The present invention may be embodied in other specific forms without departing from its spirit or essential characteristics. The described embodiments are to be considered in all respects only as illustrative and not restrictive. The scope of the invention is, therefore, indicated by the appended claims rather than by the foregoing description. All changes which come within the meaning and range of equivalency of the claims are to be embraced within their scope.

Claims

CLAIMS:

1. A method for broadcasting a video stream that is synthesized from two- dimensional video into three-dimensional video, the method comprising the steps of: receiving a two-dimensional digitized video stream comprising a plurality of video frames configured for sequential display on a display device, each frame comprising a plurality of fields which together contain all digital video information to be displayed for a frame; generating information adapted to transform at least one of said plurality of fields into a format that when assembled with others of the plurality of fields provides a viewer with a three dimensional image; and broadcasting the information from a broadcasting station for reception by a viewer station.

2. The method of claim 1 , further comprising: providing a decoding device at the viewer station; receiving the information broadcast from the broadcasting station into the decoding device; assembling the information into a three-dimensional image for display on a television set; and displaying the three-dimensional image on a television set.

3. The method of claim 1, wherein the information comprises a spatial transformation of the at least one of said plurality of fields.

4. The method of claim 3, wherein said transformation step comprises spatial transformation and further comprises shifting one field in the vertical direction relative to the other field.

5. The method of claim 4, wherein said spatial transformation step scales said one field in the vertical direction relative to said other field.

6. The method of claim 1, wherein the information comprises a temporal transformation of the at least one of said plurality of fields.

7. The method of claim 1 , further comprising: receiving and assembling the information into a simulated three-dimensional video frame on a display device disposed at said viewer station by alternating a first field and a second field such that said first field is viewed by one eye of an individual viewing the display device and said second field is viewed by the other eye of the individual.
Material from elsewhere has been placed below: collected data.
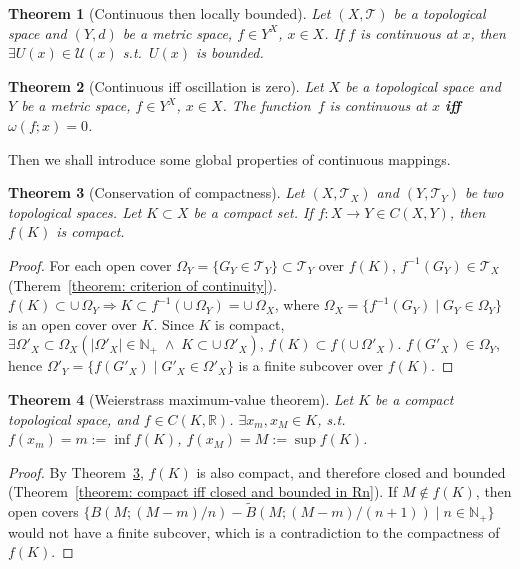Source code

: \documentclass[openany]{book}
\theoremstyle{plain}
\newtheorem{theorem}{Theorem}[section] %
\theoremstyle{definition}
\newcommand{\emphbf}[1]{\emph{\textbf{#1}}}
\begin{document}
\begin{theorem}[Continuous then locally bounded]
	Let $(X, \mathscr T)$ be a topological space and $(Y, d)$ be a metric space, $f \in Y^X$, $x \in X$. 
	If $f$ is continuous at $x$, then $\exists U(x) \in \mathscr U(x)$ s.t.\ $U(x)$ is bounded.
\end{theorem}

\begin{theorem}[Continuous iff oscillation is zero]
		\label{theorem: continuous iff oscillation is zero}
	Let $X$ be a topological space and $Y$ be a metric space, $f \in Y^X$, $x \in X$. 
	The function~$f$ is continuous at $x$ \emphbf{iff} $\omega(f; x) = 0$. 	
\end{theorem}

Then we shall introduce some global properties of continuous mappings.

\begin{theorem}[Conservation of compactness]
		\label{theorem: conservation of compactness}
	Let $(X, \mathscr T_X)$ and $(Y, \mathscr T_Y)$ be two topological spaces. 
	Let $K \subset X$ be a compact set. 
	If $f \colon X \to Y \in C(X, Y)$, then $f(K)$ is compact.
\end{theorem}
\begin{proof}
	For each open cover $\Omega_Y = \{ G_Y \in \mathscr T_Y\} \subset \mathscr T_Y$ over $f( K)$, $f^{-1} ( G_Y) \in \mathscr T_X$ (Therem~\ref{theorem: criterion of continuity}). $f( K) \subset \cup\,\Omega_Y \Rightarrow K \subset f^{-1} \left(  \cup\,\Omega_Y \right) = \cup\,\Omega_X $, where $\Omega_X = \{ f^{-1} ( G_Y) \mid G_Y \in \Omega_Y\} $ is an open cover over $K$. Since $K$ is compact,
	$\exists \Omega'_X \subset \Omega_X\left( 
	\lvert \Omega'_X \rvert \in \mathbb{N}_+ 
	\;\wedge\;K\subset \cup\,\Omega'_X
	\right)$, $f( K) \subset f ( \cup\,\Omega'_X) $. $f ( G'_X) \in \Omega_Y$, hence $\Omega'_Y = \{ f ( G'_X) \mid G'_X \in \Omega'_X\}$ is a finite subcover over $f( K)$.
\end{proof}


\begin{theorem}[Weierstrass maximum-value theorem]
	\label{theorem: Weierstrass maximum-value}
	Let $K$ be a compact topological space, and $f \in C (K, \mathbb R)$.
	$\exists x_m, x_M \in K$, s.t.\ $f(x_m) = m := \inf f(K)$, $f(x_M) = M := \sup f(K)$.
\end{theorem}
\begin{proof}
	By Theorem~\ref{theorem: conservation of compactness}, $f(K)$ is also compact, and therefore closed and bounded (Theorem~\ref{theorem: compact iff closed and bounded in Rn}). 
	If $M \notin f(K)$, then open covers $\{ B(M; (M-m)/n) - \tilde B(M; (M-m)/(n + 1)) \mid  n \in \mathbb N_+\} $ would not have a finite subcover, which is a contradiction to the compactness of $f(K)$.
\end{proof}
\end{document}

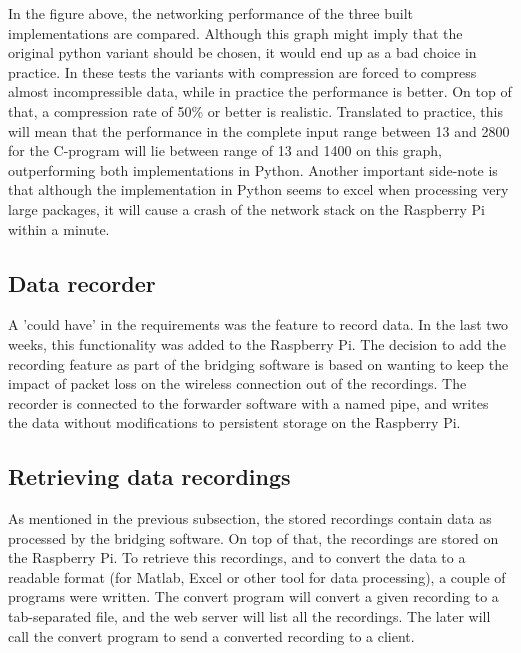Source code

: In the figure above, the networking performance of the three built implementations are compared. Although this graph might imply that the original python variant should be chosen, it would end up as a bad choice in practice. In these tests the variants with compression are forced to compress almost incompressible data, while in practice the performance is better. On top of that, a compression rate of 50\% or better is realistic. Translated to practice, this will mean that the performance in the complete input range between 13 and 2800 for the C-program will lie between range of 13 and 1400 on this graph, outperforming both implementations in Python. Another important side-note is that although the implementation in Python seems to excel when processing very large packages, it will cause a crash of the network stack on the Raspberry Pi within a minute.

\subsection{Data recorder}

A 'could have' in the requirements was the feature to record data. In the last two weeks, this functionality was added to the Raspberry Pi. The decision to add the recording feature as part of the bridging software is based on wanting to keep the impact of packet loss on the wireless connection out of the recordings. The recorder is connected to the forwarder software with a named pipe, and writes the data without modifications to persistent storage on the Raspberry Pi.

\subsection{Retrieving data recordings}

As mentioned in the previous subsection, the stored recordings contain data as processed by the bridging software. On top of that, the recordings are stored on the Raspberry Pi. To retrieve this recordings, and to convert the data to a readable format (for Matlab, Excel or other tool for data processing), a couple of programs were written. The convert program will convert a given recording to a tab-separated file, and the web server will list all the recordings. The later will call the convert program to send a converted recording to a client.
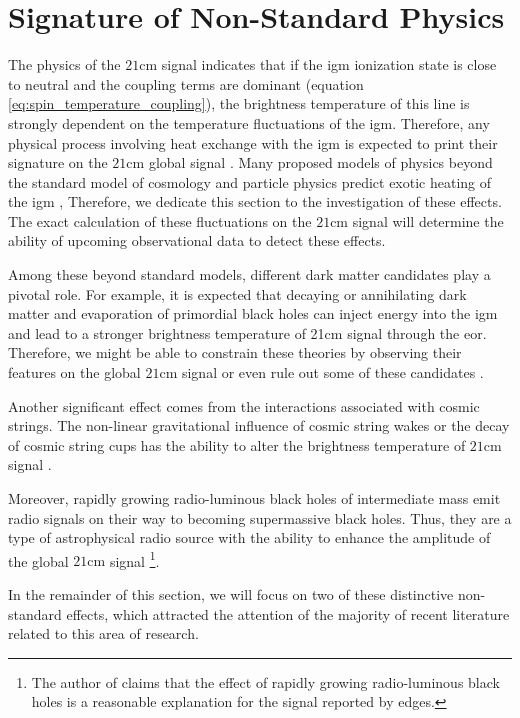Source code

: \documentclass[12pt, TexShade, letterpaper]{report}
\begin{document}
\section{Signature of Non-Standard Physics}
\label{chap:global21cm,sub:non_standard}
The physics of the $\mathrm{21cm}$ signal indicates that if the \gls{igm} ionization state is close to neutral and the coupling terms are dominant (equation \ref{eq:spin_temperature_coupling}), the brightness temperature of this line is strongly dependent on the temperature fluctuations of the \gls{igm}. Therefore, any physical process involving heat exchange with the \gls{igm} is expected to print their signature on the $\mathrm{21cm}$ global signal \cite{21century}. Many proposed models of physics beyond the standard model of cosmology and particle physics predict exotic heating of the 
\gls{igm} \cite{21century}, Therefore, we dedicate this section to the investigation of these effects. The exact calculation of these fluctuations on the $\mathrm{21cm}$ signal will determine the ability of upcoming observational data to detect these effects.\par
Among these beyond standard models, different dark matter candidates play a pivotal role. For example, it is expected that decaying or annihilating dark matter and evaporation of primordial black holes can inject energy into the \gls{igm} and lead to a stronger brightness temperature of 21cm signal through the \gls{eor}. Therefore, we might be able to constrain these theories by observing their features on the global $\mathrm{21cm}$ signal \cite{primordial_bh, new_physics_thesis, primordial_bh_binary, 21limit_dm_bh, bound_dm} or even rule out some of these candidates \cite{rule_out}.\par
Another significant effect comes from the interactions associated with cosmic strings. The non-linear gravitational influence of cosmic string wakes or the decay of cosmic string cups has the ability to alter the brightness temperature of $\mathrm{21cm}$ signal \cite{WF_effect_oscar, cosmic_string_oscar, string_loop_robert}. \par
Moreover, rapidly growing radio-luminous black holes of intermediate mass emit radio signals on their way to becoming supermassive black holes. Thus, they are a type of astrophysical radio source with the ability to enhance the amplitude of the global $\mathrm{21cm}$ signal \cite{bh_cosmioc_dawn} \footnote{The author of \cite{bh_cosmioc_dawn} claims that the effect of rapidly growing radio-luminous black holes is a reasonable explanation for the signal reported by \gls{edges}.}. \par
In the remainder of this section, we will focus on two of these distinctive non-standard effects, which attracted the attention of the majority of recent literature related to this area of research.\par
\end{document}
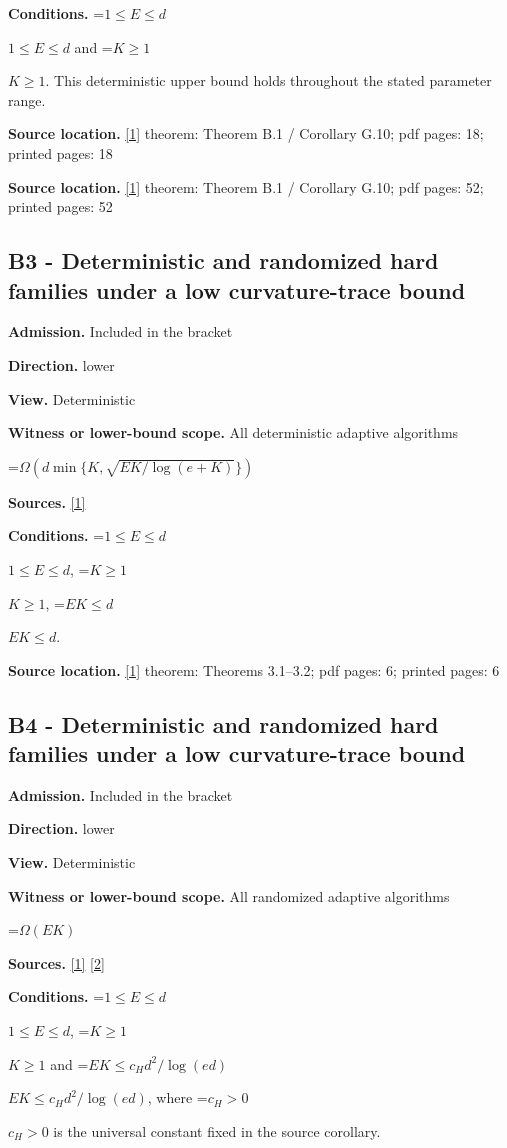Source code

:\documentclass[10pt,a4paper]{article}
\newcommand{\AtlasMath}[1]{\par\begingroup\centering\setbox0=\hbox{$\displaystyle #1$}\ifdim\wd0>1.4\linewidth\typeout{ATLAS WIDE FORMULA: \the\wd0}\fi\ifdim\wd0>\linewidth\resizebox{\linewidth}{!}{\box0}\else\box0\fi\par\endgroup}
\newcommand{\AtlasInlineMath}[1]{\begingroup\setbox0=\hbox{$#1$}\ifdim\wd0>.4\linewidth\endgroup\AtlasMath{#1}\else\endgroup$#1$\fi}
\begin{document}
\textbf{Conditions.} \AtlasInlineMath{1\le E\le d} and \AtlasInlineMath{K\ge1}. This deterministic upper bound holds throughout the stated parameter range.

\textbf{Source location.} \href{https://arxiv.org/pdf/2610.27550v2}{[1]} theorem: Theorem B.1 / Corollary G.10; pdf pages: 18; printed pages: 18

\textbf{Source location.} \href{https://arxiv.org/pdf/2610.27550v2}{[1]} theorem: Theorem B.1 / Corollary G.10; pdf pages: 52; printed pages: 52

\subsection{B3 - Deterministic and randomized hard families under a low curvature-trace bound}
\textbf{Admission.} Included in the bracket

\textbf{Direction.} lower

\textbf{View.} Deterministic

\textbf{Witness or lower-bound scope.} All deterministic adaptive algorithms

\AtlasMath{\Omega(d\min\{K,\sqrt{EK/\log(e+K)}\})}
\textbf{Sources.} \href{https://arxiv.org/pdf/2610.27550v2}{[1]}

\textbf{Conditions.} \AtlasInlineMath{1\le E\le d}, \AtlasInlineMath{K\ge1}, \AtlasInlineMath{EK\le d}.

\textbf{Source location.} \href{https://arxiv.org/pdf/2610.27550v2}{[1]} theorem: Theorems 3.1--3.2; pdf pages: 6; printed pages: 6

\subsection{B4 - Deterministic and randomized hard families under a low curvature-trace bound}
\textbf{Admission.} Included in the bracket

\textbf{Direction.} lower

\textbf{View.} Deterministic

\textbf{Witness or lower-bound scope.} All randomized adaptive algorithms

\AtlasMath{\Omega(EK)}
\textbf{Sources.} \href{https://arxiv.org/pdf/2610.27550v2}{[1]} \href{https://arxiv.org/html/2610.19652v1}{[2]}

\textbf{Conditions.} \AtlasInlineMath{1\le E\le d}, \AtlasInlineMath{K\ge1} and \AtlasInlineMath{EK\le c_Hd^2/\log(ed)}, where \AtlasInlineMath{c_H>0} is the universal constant fixed in the source corollary.
\end{document}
8. The method of claim 1, further comprising: separating said plurality of fields of said two-dimensional digital video frame into at least a first field and a second field; extracting from said video stream a single two-dimensional digital video frame for processing; separating said plurality of fields of said single two-dimensional digital video frame into at least a first field and a second field; spatially transforming at least one of said first field or said second field in order to produce a simulated three-dimensional video frame when said first field and said second field are recombined and viewed on a display device; and displaying said first field and said second field without temporally shifting either said first field or said second field in order to create said simulated three- dimensional video frame by displaying said first field and said second field on a display device within a single frame such that said first field is viewed by one eye of an individual viewing the display device and said second field is viewed by the other eye of the individual.

9. The method of claim 8, wherein said first field and said second field each comprise a plurality of pixels arranged in a matrix having a plurality of rows and columns, and wherein said spatial transformation step skews one field in the vertical direction relative to the other field by performing at least the steps of: selecting a total skew value; selecting a starting column of pixels; and for each column after said selected starting column, shifting the column relative to the preceding column in a chosen vertical direction by a predetermined value derived from the total skew value.

10. The method of claim 8, further comprising the step of temporally shifting at least one of said first field or said second field in order to introduce a time delay relative to its original location in said two dimensional video stream.

11. The method of claim 1 , further comprising providing three-dimensional sweetening transformation to the information through computer manipulation prior to broadcasting the information.

12. A method for broadcasting a three-dimensional video stream created from a two-dimensional video stream, the method comprising the steps of: receiving a two-dimensional digitized video stream comprising a plurality of video frames that are intended to be displayed sequentially on a display device, each frame comprising a plurality of fields which together contain all digital video information to be displayed for a frame; extracting from said video stream a single two-dimensional video frame for processing; separating said plurality of fields of said single two-dimensional video frame into at least a first field and a second field; spatially transforming at least one of said first field or said second field using a transform comprising at least one of (a) a skewing transform that skews one field relative to the other, (b) a scaling transform that scales one field relative to the other, and (c) a shifting transform that shifts one field relative to the other; recombining said first field and said second field without temporally shifting either said first field or said second field in order to create in order to produce a simulated three-dimensional video frame; broadcasting the first and second fields from a broadcasting station to a plurality of viewers; and displaying said simulated three-dimensional video frame on a display device by alternating said first field and said second field such that said first field is viewed by one eye of an individual viewing the display device and said second field is viewed by the other eye of the individual.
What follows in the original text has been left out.